*** The input

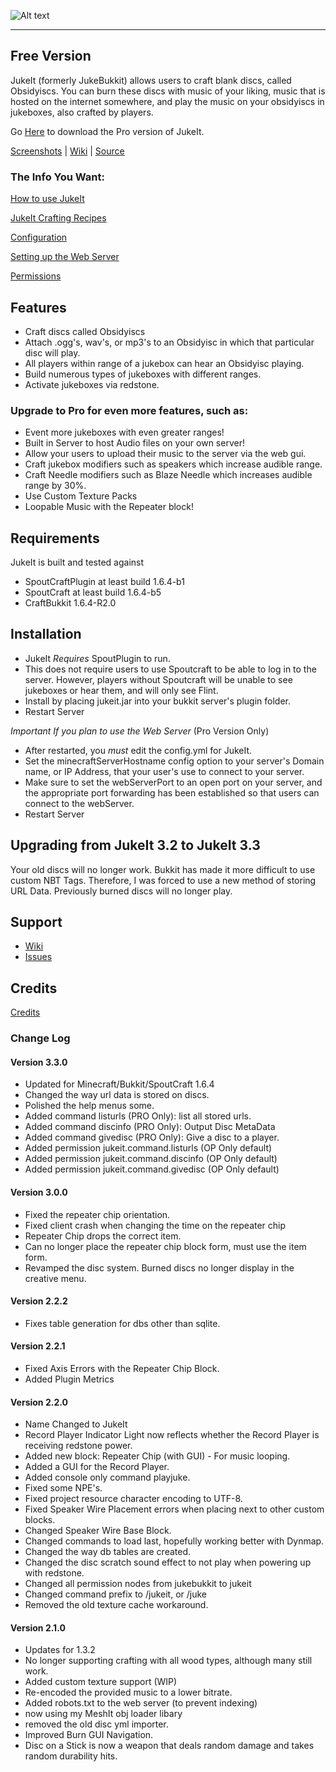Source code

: ![Alt text](http://i.minus.com/ibv0o73mpincih.png "JukeIt")

------------------------------------

## Free Version

JukeIt (formerly JukeBukkit) allows users to craft blank discs, called Obsidyiscs. You can burn these discs with music of your liking, music that is hosted on the internet somewhere, and play the music on your obsidyiscs in jukeboxes, also crafted by players.

Go [Here](http://chrischurchwell.com) to download the Pro version of JukeIt.

[Screenshots](https://github.com/thedudeguy/JukeIt-Free/wiki/Screenshots) | [Wiki](https://github.com/thedudeguy/JukeIt-Free/wiki) | [Source](https://github.com/thedudeguy/JukeIt-Free)

### The Info You Want: 

[How to use JukeIt](https://github.com/thedudeguy/JukeIt-Free/wiki/How-to-Use-JukeIt)

[JukeIt Crafting Recipes](https://github.com/thedudeguy/JukeIt-Free/wiki/Recipes)

[Configuration](https://github.com/thedudeguy/JukeIt-Free/wiki/Configuration)

[Setting up the Web Server](https://github.com/thedudeguy/JukeIt-Free/wiki/Setting-up-the-Web-Server)

[Permissions](https://github.com/thedudeguy/JukeIt-Free/wiki/Permissions)

## Features

* Craft discs called Obsidyiscs
* Attach .ogg's, wav's, or mp3's to an Obsidyisc in which that particular disc will play.
* All players within range of a jukebox can hear an Obsidyisc playing.
* Build numerous types of jukeboxes with different ranges.
* Activate jukeboxes via redstone.

### Upgrade to Pro for even more features, such as:
* Event more jukeboxes with even greater ranges!
* Built in Server to host Audio files on your own server!
* Allow your users to upload their music to the server via the web gui.
* Craft jukebox modifiers such as speakers which increase audible range.
* Craft Needle modifiers such as Blaze Needle which increases audible range by 30%.
* Use Custom Texture Packs
* Loopable Music with the Repeater block!

## Requirements

JukeIt is built and tested against

* SpoutCraftPlugin at least build 1.6.4-b1
* SpoutCraft at least build 1.6.4-b5
* CraftBukkit 1.6.4-R2.0

## Installation

* JukeIt _Requires_ SpoutPlugin to run.
* This does not require users to use Spoutcraft to be able to log in to the server. However, players without Spoutcraft will be unable to see jukeboxes or hear them, and will only see Flint.
* Install by placing jukeit.jar into your bukkit server's plugin folder.
* Restart Server

*Important If you plan to use the Web Server* (Pro Version Only)

* After restarted, you *must* edit the config.yml for JukeIt.
* Set the minecraftServerHostname config option to your server's Domain name, or IP Address, that your user's use to connect to your server.
* Make sure to set the webServerPort to an open port on your server, and the appropriate port forwarding has been established so that users can connect to the webServer.
* Restart Server 

## Upgrading from JukeIt 3.2 to JukeIt 3.3

Your old discs will no longer work. Bukkit has made it more difficult to use custom NBT Tags. Therefore, I was forced to use a new method of storing URL Data. Previously burned discs will no longer play.

## Support

* [Wiki](https://github.com/thedudeguy/JukeIt-Free/wiki)
* [Issues](https://github.com/thedudeguy/JukeIt-Free/issues)

## Credits

[Credits](https://github.com/thedudeguy/JukeIt-Free/wiki/Credits)

### Change Log

#### Version 3.3.0

* Updated for Minecraft/Bukkit/SpoutCraft 1.6.4
* Changed the way url data is stored on discs.
* Polished the help menus some.
* Added command listurls (PRO Only): list all stored urls.
* Added command discinfo (PRO Only): Output Disc MetaData
* Added command givedisc (PRO Only): Give a disc to a player.
* Added permission jukeit.command.listurls (OP Only default)
* Added permission jukeit.command.discinfo (OP Only default)
* Added permission jukeit.command.givedisc (OP Only default)

#### Version 3.0.0

* Fixed the repeater chip orientation.
* Fixed client crash when changing the time on the repeater chip
* Repeater Chip drops the correct item.
* Can no longer place the repeater chip block form, must use the item form.
* Revamped the disc system. Burned discs no longer display in the creative menu.

#### Version 2.2.2

* Fixes table generation for dbs other than sqlite.

#### Version 2.2.1

* Fixed Axis Errors with the Repeater Chip Block.
* Added Plugin Metrics

#### Version 2.2.0

* Name Changed to JukeIt
* Record Player Indicator Light now reflects whether the Record Player is receiving redstone power.
* Added new block: Repeater Chip (with GUI) - For music looping.
* Added a GUI for the Record Player.
* Added console only command playjuke.
* Fixed some NPE's.
* Fixed project resource character encoding to UTF-8.
* Fixed Speaker Wire Placement errors when placing next to other custom blocks.
* Changed Speaker Wire Base Block.
* Changed commands to load last, hopefully working better with Dynmap.
* Changed the way db tables are created.
* Changed the disc scratch sound effect to not play when powering up with redstone.
* Changed all permission nodes from jukebukkit to jukeit
* Changed command prefix to /jukeit, or /juke
* Removed the old texture cache workaround.

#### Version 2.1.0

* Updates for 1.3.2
* No longer supporting crafting with all wood types, although many still work.
* Added custom texture support (WIP)
* Re-encoded the provided music to a lower bitrate.
* Added robots.txt to the web server (to prevent indexing)
* now using my MeshIt obj loader libary
* removed the old disc yml importer.
* Improved Burn GUI Navigation.
* Disc on a Stick is now a weapon that deals random damage and takes random durability hits.
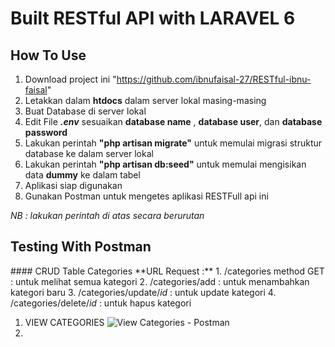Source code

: <p align="center">
<h1>Built RESTful API with LARAVEL 6</h1>
</p>

## How To Use
1. Download project ini "https://github.com/ibnufaisal-27/RESTful-ibnu-faisal"
2. Letakkan dalam **htdocs** dalam server lokal masing-masing
3. Buat Database di server lokal
4. Edit File **<em>.env</em>** sesuaikan **database name** , **database user**, dan **database password**
5. Lakukan perintah **"php artisan migrate"** untuk memulai migrasi struktur database ke dalam server lokal
6. Lakukan perintah **"php artisan db:seed"** untuk memulai mengisikan data **dummy** ke dalam tabel
7. Aplikasi siap digunakan
8. Gunakan Postman untuk mengetes aplikasi RESTFull api ini
<p><em>NB : lakukan perintah di atas secara berurutan</em></p>

## Testing With Postman
<p>
#### CRUD Table Categories
**URL Request :**
1. /categories method GET            : untuk melihat semua kategori
2. /categories/add                   : untuk menambahkan kategori baru
3. /categories/update/<em>id</em>    : untuk update kategori
4. /categories/delete/<em>id</em>    : untuk hapus kategori

1. VIEW CATEGORIES
![View Categories - Postman](https://i.ibb.co/GvWJZgK/view-categories.png)
2. 
</p>
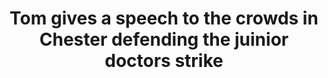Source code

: ---
title: Tom gives a speech to the crowds in Chester defending the juinior doctors strike
subject: toms_speech
image: toms_bma_speech_grey.jpg
link: https://www.facebook.com/plugins/video.php?href=https%3A%2F%2Fwww.facebook.com%2FBMAmersey%2Fvideos%2F1217182064966853%2F&show_text=0&width=560
alt: Toms BMA speech in Chester
description: 'Tom gives a speech in chester.Tom gives a speech in chester.Tom gives a speech in chester.Tom gives a speech in chester.Tom gives a speech in chester.'
---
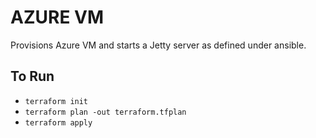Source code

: # AZURE VM

Provisions Azure VM and starts a Jetty server as defined under ansible.

## To Run

- `terraform init`
- `terraform plan -out terraform.tfplan`
- `terraform apply`
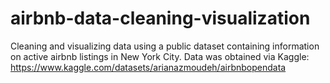 # airbnb-data-cleaning-visualization
Cleaning and visualizing data using a public dataset containing information on active airbnb listings in New York City.
Data was obtained via Kaggle: https://www.kaggle.com/datasets/arianazmoudeh/airbnbopendata
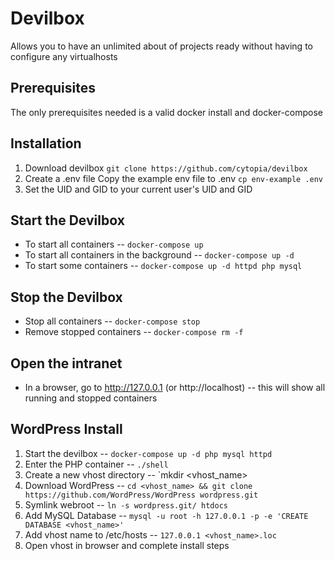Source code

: # Devilbox

Allows you to have an unlimited about of projects ready without having to configure any virtualhosts

## Prerequisites

The only prerequisites needed is a valid docker install and docker-compose

## Installation

1. Download devilbox
    `git clone https://github.com/cytopia/devilbox`
2. Create a .env file
  Copy the example env file to .env
    `cp env-example .env`
3. Set the UID and GID to your current user's UID and GID

## Start the Devilbox

* To start all containers -- `docker-compose up`
* To start all containers in the background -- `docker-compose up -d`
* To start some containers -- `docker-compose up -d httpd php mysql`

## Stop the Devilbox

* Stop all containers -- `docker-compose stop`
* Remove stopped containers -- `docker-compose rm -f`

## Open the intranet

* In a browser, go to http://127.0.0.1 (or http://localhost) -- this will show all running and stopped containers

## WordPress Install

1. Start the devilbox -- `docker-compose up -d php mysql httpd`
2. Enter the PHP container -- `./shell`
3. Create a new vhost directory -- `mkdir <vhost_name>
4. Download WordPress -- `cd <vhost_name> && git clone https://github.com/WordPress/WordPress wordpress.git`
5. Symlink webroot -- `ln -s wordpress.git/ htdocs`
6. Add MySQL Database -- `mysql -u root -h 127.0.0.1 -p -e 'CREATE DATABASE <vhost_name>'`
7. Add vhost name to /etc/hosts -- `127.0.0.1 <vhost_name>.loc`
8. Open vhost in browser and complete install steps
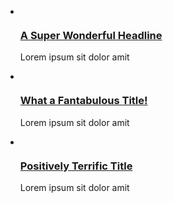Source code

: <html lang="en-US">
  <head>
    <meta charset="UTF-8">
    <!-- Begin Jekyll SEO tag v2.7.1 -->
<title>eu</title>
<meta name="generator" content="Jekyll v3.9.0" />
<meta property="og:title" content="site" />
<meta property="og:locale" content="en_US" />
<link rel="canonical" href="https://eudocerrado.github.io/site/" />
<meta property="og:url" content="https://eudocerrado.github.io/site/" />
<meta property="og:site_name" content="site" />
<meta name="twitter:card" content="summary" />
<meta property="twitter:title" content="site" />
<script type="application/ld+json">
{"url":"https://eudocerrado.github.io/site/","@type":"WebSite","headline":"site","name":"site","@context":"https://schema.org"}</script>
<!-- End Jekyll SEO tag -->

   <meta name="viewport" content="width=device-width, initial-scale=1">
    <link href="https://cdn.jsdelivr.net/npm/bootstrap@5.0.0-beta2/dist/css/bootstrap.min.css" rel="stylesheet" integrity="sha384-BmbxuPwQa2lc/FVzBcNJ7UAyJxM6wuqIj61tLrc4wSX0szH/Ev+nYRRuWlolflfl" crossorigin="anonymous">
    <script src="https://cdn.jsdelivr.net/npm/bootstrap@5.0.0-beta2/dist/js/bootstrap.bundle.min.js" integrity="sha384-b5kHyXgcpbZJO/tY9Ul7kGkf1S0CWuKcCD38l8YkeH8z8QjE0GmW1gYU5S9FOnJ0" crossorigin="anonymous"></script>
   <link rel="stylesheet" type="text/css" href="style.css" />
   
  </head>
  
  <body>
  
  
  <ul class="card-wrapper">
  <li class="card">
    <img src='https://images.unsplash.com/photo-1611916656173-875e4277bea6?crop=entropy&cs=tinysrgb&fit=max&fm=jpg&ixid=MXwxNDU4OXwwfDF8cmFuZG9tfHx8fHx8fHw&ixlib=rb-1.2.1&q=80&w=400' alt=''>
    <h3><a href="">A Super Wonderful Headline</a></h3>
    <p>Lorem ipsum sit dolor amit</p>
  </li>
  <li class="card">
    <img src='https://images.unsplash.com/photo-1611083360739-bdad6e0eb1fa?crop=entropy&cs=tinysrgb&fit=max&fm=jpg&ixid=MXwxNDU4OXwwfDF8cmFuZG9tfHx8fHx8fHw&ixlib=rb-1.2.1&q=80&w=400' alt=''>
    <h3><a href="">What a Fantabulous Title!</a></h3>
    <p>Lorem ipsum sit dolor amit</p>
  </li>
  <li class="card">
    <img src='https://images.unsplash.com/photo-1613230485186-2e7e0fca1253?crop=entropy&cs=tinysrgb&fit=max&fm=jpg&ixid=MXwxNDU4OXwwfDF8cmFuZG9tfHx8fHx8fHw&ixlib=rb-1.2.1&q=80&w=400' alt=''>
    <h3><a href="">Positively Terrific Title</a></h3>
    <p>Lorem ipsum sit dolor amit</p>
  </li>
</ul>
  
  
 </body>


<footer class="site-footer">
   
   
</footer>
    

    
 
</html>

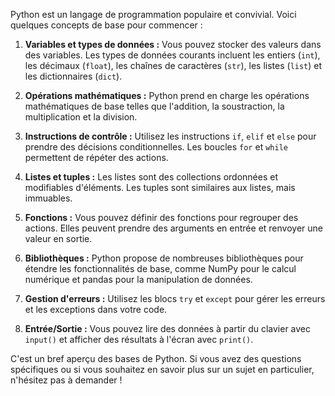 Python est un langage de programmation populaire et convivial. Voici quelques concepts de base pour commencer :

1. **Variables et types de données :** Vous pouvez stocker des valeurs dans des variables. Les types de données courants incluent les entiers (`int`), les décimaux (`float`), les chaînes de caractères (`str`), les listes (`list`) et les dictionnaires (`dict`).

2. **Opérations mathématiques :** Python prend en charge les opérations mathématiques de base telles que l'addition, la soustraction, la multiplication et la division.

3. **Instructions de contrôle :** Utilisez les instructions `if`, `elif` et `else` pour prendre des décisions conditionnelles. Les boucles `for` et `while` permettent de répéter des actions.

4. **Listes et tuples :** Les listes sont des collections ordonnées et modifiables d'éléments. Les tuples sont similaires aux listes, mais immuables.

5. **Fonctions :** Vous pouvez définir des fonctions pour regrouper des actions. Elles peuvent prendre des arguments en entrée et renvoyer une valeur en sortie.

6. **Bibliothèques :** Python propose de nombreuses bibliothèques pour étendre les fonctionnalités de base, comme NumPy pour le calcul numérique et pandas pour la manipulation de données.

7. **Gestion d'erreurs :** Utilisez les blocs `try` et `except` pour gérer les erreurs et les exceptions dans votre code.

8. **Entrée/Sortie :** Vous pouvez lire des données à partir du clavier avec `input()` et afficher des résultats à l'écran avec `print()`.

C'est un bref aperçu des bases de Python. Si vous avez des questions spécifiques ou si vous souhaitez en savoir plus sur un sujet en particulier, n'hésitez pas à demander !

******

**Problem details:** Go back to the lines above and output, exactly as they stand, the ones from the line containing "1. Download project" to the line containing "# airbnb-data-cleaning-visualization". Leave all pictures behind.

**Solved problem:**
1. Download project ini "https://github.com/ibnufaisal-27/RESTful-ibnu-faisal"
2. Letakkan dalam **htdocs** dalam server lokal masing-masing
3. Buat Database di server lokal
4. Edit File **<em>.env</em>** sesuaikan **database name** , **database user**, dan **database password**
5. Lakukan perintah **"php artisan migrate"** untuk memulai migrasi struktur database ke dalam server lokal
6. Lakukan perintah **"php artisan db:seed"** untuk memulai mengisikan data **dummy** ke dalam tabel
7. Aplikasi siap digunakan
8. Gunakan Postman untuk mengetes aplikasi RESTFull api ini
<p><em>NB : lakukan perintah di atas secara berurutan</em></p>

## Testing With Postman
<p>
#### CRUD Table Categories
**URL Request :**
1. /categories method GET            : untuk melihat semua kategori
2. /categories/add                   : untuk menambahkan kategori baru
3. /categories/update/<em>id</em>    : untuk update kategori
4. /categories/delete/<em>id</em>    : untuk hapus kategori

1. VIEW CATEGORIES
![View Categories - Postman](https://i.ibb.co/GvWJZgK/view-categories.png)
2. 
</p>
Source code

: ---
title: Tom gives a speech to the crowds in Chester defending the juinior doctors strike
subject: toms_speech
image: toms_bma_speech_grey.jpg
link: https://www.facebook.com/plugins/video.php?href=https%3A%2F%2Fwww.facebook.com%2FBMAmersey%2Fvideos%2F1217182064966853%2F&show_text=0&width=560
alt: Toms BMA speech in Chester
description: 'Tom gives a speech in chester.Tom gives a speech in chester.Tom gives a speech in chester.Tom gives a speech in chester.Tom gives a speech in chester.'
---
Source code

: # AZURE VM

Provisions Azure VM and starts a Jetty server as defined under ansible.

## To Run

- `terraform init`
- `terraform plan -out terraform.tfplan`
- `terraform apply`
 # airbnb-data-cleaning-visualization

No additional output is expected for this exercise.